いつ、どこで、何をしているときに起こるのかを説明します

疲れると耳鳴りやめまいがしてきます」という訴えも更年期世代の女性には多くあります。耳鳴りとめまいは、はっきりした原因は不明ですが、内耳が障害されると明らかに出現する症状なので耳鼻科でも対応します。中枢性からの原因も半数にあり、耳鼻科で解決がつかなければ他科へ紹介することもあります。
いつ、どこで、何をしているときに、頭がどの位置のときにめまいが出現するのか。回転性か、立ちくらみ程度か、浮遊感があるのかどうか。耳鳴りの音の種類や持続時間、日中気にならない程度か、難聴や吐き気をともなうか、などで原因が絞られます。
原因は多種にわたりますが、症状発現直前の誘因は、精神的ストレスや睡眠不足がほとんどです。

更年期世代に一番多いのは、めまい症

大事なのは、いつ、どこで、どのようなときに起こるのかという起こり方の説明を詳しくすることです。
耳鼻科では、聴力検査や耳鳴りの程度検査、中枢性めまいを疑うときはMRI撮影をします。平衡機能検査には、歩行検査、足踏み検査など身体のバランスをみるもの、頭位を変化させて眼振(眼球の揺れ)をみるもの、また耳に水を入れて眼振の起こり方を観察するもの(カロリック検査)なども行います。
耳鳴り・めまいを起こす耳鼻科疾患としては、メニエール病、頭位めまい症、中耳炎、内耳炎などがあります。
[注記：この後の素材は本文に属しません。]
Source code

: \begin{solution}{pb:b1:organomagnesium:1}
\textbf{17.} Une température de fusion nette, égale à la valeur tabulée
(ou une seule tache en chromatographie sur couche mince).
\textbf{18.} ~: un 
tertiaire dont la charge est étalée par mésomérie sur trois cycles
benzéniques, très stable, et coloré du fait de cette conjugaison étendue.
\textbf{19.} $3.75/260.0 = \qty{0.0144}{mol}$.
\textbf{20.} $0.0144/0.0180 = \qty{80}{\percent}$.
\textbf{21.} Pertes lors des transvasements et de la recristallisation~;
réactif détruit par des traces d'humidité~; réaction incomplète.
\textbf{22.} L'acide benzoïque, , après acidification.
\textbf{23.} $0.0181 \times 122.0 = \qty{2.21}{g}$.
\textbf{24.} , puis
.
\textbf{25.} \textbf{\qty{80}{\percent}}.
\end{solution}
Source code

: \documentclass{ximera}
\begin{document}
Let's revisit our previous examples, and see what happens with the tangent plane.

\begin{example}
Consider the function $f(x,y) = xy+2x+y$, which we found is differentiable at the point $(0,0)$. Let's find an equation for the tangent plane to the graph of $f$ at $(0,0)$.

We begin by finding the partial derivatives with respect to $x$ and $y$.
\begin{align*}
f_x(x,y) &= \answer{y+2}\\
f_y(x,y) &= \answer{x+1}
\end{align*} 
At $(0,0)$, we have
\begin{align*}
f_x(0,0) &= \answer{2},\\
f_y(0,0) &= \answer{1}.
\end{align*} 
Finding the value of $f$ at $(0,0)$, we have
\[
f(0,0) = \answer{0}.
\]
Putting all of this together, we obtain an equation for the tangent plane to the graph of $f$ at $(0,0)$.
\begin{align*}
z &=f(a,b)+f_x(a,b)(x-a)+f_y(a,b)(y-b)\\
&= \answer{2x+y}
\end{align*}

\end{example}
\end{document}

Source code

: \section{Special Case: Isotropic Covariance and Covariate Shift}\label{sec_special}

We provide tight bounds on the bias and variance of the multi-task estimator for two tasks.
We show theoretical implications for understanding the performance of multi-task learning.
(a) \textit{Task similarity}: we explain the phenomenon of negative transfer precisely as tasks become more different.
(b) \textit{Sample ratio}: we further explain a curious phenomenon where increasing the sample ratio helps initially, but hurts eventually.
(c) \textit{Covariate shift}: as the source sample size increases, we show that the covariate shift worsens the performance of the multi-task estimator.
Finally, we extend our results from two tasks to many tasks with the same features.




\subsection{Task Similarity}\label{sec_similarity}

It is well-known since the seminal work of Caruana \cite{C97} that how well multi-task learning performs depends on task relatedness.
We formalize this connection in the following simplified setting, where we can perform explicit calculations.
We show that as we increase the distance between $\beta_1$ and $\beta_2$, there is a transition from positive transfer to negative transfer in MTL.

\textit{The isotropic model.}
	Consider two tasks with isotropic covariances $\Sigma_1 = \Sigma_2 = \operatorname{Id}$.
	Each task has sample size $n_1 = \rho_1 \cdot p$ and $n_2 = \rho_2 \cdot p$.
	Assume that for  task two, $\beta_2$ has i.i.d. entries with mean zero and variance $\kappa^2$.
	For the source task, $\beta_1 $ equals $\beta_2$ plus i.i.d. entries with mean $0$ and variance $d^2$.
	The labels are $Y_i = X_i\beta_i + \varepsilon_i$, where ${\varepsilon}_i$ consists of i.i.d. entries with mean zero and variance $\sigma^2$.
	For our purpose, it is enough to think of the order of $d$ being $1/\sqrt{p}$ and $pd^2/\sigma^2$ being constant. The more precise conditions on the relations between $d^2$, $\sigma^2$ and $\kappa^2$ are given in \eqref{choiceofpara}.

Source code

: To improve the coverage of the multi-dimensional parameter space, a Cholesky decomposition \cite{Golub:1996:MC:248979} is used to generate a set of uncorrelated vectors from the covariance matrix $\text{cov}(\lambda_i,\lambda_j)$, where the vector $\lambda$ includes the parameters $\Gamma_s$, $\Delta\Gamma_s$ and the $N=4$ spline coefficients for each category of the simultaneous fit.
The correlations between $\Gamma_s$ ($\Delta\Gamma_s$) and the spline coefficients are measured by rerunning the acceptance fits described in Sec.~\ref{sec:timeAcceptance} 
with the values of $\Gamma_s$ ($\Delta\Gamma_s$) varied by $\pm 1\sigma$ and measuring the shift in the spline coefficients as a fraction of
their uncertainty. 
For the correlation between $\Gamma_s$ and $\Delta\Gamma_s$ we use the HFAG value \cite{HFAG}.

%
中枢性の病気としては、脳血管障害、脳腫瘍、小脳出血などです。
一番多いのは、いずれの検査をしても特に病気の異常がない「めまい症」で、自律神経的なもので、更年期障害の症状にひとつです。

めまい症の治療には…

薬は、鎮暈剤(めまい症状を改善する薬)、ビタミンB12、循環改善剤、利尿剤などで様子をみます。耳鳴りに対しては、軽度の精神安定剤を使用することもあります。しかし、睡眠不足が直接の原因であることも多いので、睡眠薬をうまく使い、ぐっすり寝るのが一番いいでしょう。
温泉に行ったり、マッサージを受けたり、リラックス療法は、効果があります。多くの場合は、よく検査したうえで、脳や内耳に異常がなく、自律神経的なもので「治りますよ」と説明されることによって、安心して改善するというケースが多いです。
また、ほかの更年期の症状がある場合は、更年期障害の治療をすることでよくなる場合も多いです。漢方薬もよく効きます。